## [Saved data entries]

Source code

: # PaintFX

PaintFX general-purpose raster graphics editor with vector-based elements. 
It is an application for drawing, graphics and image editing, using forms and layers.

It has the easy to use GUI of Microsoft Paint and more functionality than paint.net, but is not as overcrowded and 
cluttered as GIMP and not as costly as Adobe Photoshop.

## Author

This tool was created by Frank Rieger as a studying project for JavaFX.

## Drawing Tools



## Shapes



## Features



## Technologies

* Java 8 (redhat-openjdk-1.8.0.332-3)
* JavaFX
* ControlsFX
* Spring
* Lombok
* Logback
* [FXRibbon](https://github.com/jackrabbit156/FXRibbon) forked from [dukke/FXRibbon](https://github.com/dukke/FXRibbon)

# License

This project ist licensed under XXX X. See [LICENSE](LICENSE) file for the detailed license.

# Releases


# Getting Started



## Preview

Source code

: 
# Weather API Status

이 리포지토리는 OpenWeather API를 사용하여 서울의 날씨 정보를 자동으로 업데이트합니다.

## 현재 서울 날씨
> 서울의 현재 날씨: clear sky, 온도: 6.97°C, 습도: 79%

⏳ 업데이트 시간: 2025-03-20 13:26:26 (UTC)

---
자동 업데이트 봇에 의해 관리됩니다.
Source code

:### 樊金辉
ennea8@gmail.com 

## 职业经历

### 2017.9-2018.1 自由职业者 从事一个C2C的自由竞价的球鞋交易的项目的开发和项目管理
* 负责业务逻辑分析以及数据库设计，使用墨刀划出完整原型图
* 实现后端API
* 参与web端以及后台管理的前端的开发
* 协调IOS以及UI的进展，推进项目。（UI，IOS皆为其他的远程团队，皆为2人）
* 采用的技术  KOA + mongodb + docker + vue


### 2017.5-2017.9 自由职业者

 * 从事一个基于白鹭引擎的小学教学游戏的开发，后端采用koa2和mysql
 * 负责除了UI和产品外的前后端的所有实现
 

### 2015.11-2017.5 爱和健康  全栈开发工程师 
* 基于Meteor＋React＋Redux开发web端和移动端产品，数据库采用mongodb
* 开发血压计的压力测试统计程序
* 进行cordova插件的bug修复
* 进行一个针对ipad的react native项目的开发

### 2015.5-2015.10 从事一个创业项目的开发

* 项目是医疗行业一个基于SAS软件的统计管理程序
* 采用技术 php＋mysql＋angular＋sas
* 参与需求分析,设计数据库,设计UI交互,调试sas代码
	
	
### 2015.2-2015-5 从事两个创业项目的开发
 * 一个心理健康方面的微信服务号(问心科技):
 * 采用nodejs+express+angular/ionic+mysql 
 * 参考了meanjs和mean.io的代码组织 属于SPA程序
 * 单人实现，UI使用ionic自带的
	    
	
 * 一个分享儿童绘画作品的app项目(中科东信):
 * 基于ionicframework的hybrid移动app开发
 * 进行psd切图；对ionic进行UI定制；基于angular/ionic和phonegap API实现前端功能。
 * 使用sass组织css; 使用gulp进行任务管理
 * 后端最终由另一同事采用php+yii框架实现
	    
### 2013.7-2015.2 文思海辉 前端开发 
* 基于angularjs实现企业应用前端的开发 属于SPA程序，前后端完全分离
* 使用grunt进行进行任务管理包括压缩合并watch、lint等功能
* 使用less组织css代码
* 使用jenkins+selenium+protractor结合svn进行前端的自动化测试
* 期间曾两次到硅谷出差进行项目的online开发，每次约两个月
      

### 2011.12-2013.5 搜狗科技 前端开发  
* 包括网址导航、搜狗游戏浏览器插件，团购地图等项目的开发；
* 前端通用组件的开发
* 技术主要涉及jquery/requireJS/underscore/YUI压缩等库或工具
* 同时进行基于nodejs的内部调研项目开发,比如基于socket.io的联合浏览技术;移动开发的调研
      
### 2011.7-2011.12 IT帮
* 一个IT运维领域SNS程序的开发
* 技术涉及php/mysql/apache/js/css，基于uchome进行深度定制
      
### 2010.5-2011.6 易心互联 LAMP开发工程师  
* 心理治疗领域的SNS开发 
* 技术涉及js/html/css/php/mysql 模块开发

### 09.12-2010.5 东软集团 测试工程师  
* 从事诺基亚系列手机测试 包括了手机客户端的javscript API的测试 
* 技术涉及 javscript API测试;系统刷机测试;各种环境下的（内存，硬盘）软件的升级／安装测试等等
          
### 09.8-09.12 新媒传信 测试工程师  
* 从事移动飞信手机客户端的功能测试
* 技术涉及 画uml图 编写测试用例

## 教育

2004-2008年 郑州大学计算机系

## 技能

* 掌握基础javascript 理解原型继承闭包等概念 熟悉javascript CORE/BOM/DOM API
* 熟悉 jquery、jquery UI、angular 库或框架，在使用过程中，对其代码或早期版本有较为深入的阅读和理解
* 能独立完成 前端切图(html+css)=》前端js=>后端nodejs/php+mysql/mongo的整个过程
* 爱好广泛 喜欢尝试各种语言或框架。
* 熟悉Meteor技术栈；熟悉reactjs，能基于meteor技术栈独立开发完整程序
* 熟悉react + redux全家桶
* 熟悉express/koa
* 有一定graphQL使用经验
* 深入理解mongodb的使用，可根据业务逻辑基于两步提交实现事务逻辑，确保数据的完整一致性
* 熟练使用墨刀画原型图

## [Problem description]
Proceeding from the line containing "# Getting Started" through the line containing "### 2015.11-2017.5 爱和健康", transcribe the lines above exactly, both end lines included.

## [Reply]
# Getting Started



## Preview

Source code

: 
# Weather API Status

이 리포지토리는 OpenWeather API를 사용하여 서울의 날씨 정보를 자동으로 업데이트합니다.

## 현재 서울 날씨
> 서울의 현재 날씨: clear sky, 온도: 6.97°C, 습도: 79%

⏳ 업데이트 시간: 2025-03-20 13:26:26 (UTC)

---
자동 업데이트 봇에 의해 관리됩니다.
Source code

:### 樊金辉
ennea8@gmail.com 

## 职业经历

### 2017.9-2018.1 自由职业者 从事一个C2C的自由竞价的球鞋交易的项目的开发和项目管理
* 负责业务逻辑分析以及数据库设计，使用墨刀划出完整原型图
* 实现后端API
* 参与web端以及后台管理的前端的开发
* 协调IOS以及UI的进展，推进项目。（UI，IOS皆为其他的远程团队，皆为2人）
* 采用的技术  KOA + mongodb + docker + vue


### 2017.5-2017.9 自由职业者

 * 从事一个基于白鹭引擎的小学教学游戏的开发，后端采用koa2和mysql
 * 负责除了UI和产品外的前后端的所有实现
 

### 2015.11-2017.5 爱和健康  全栈开发工程师 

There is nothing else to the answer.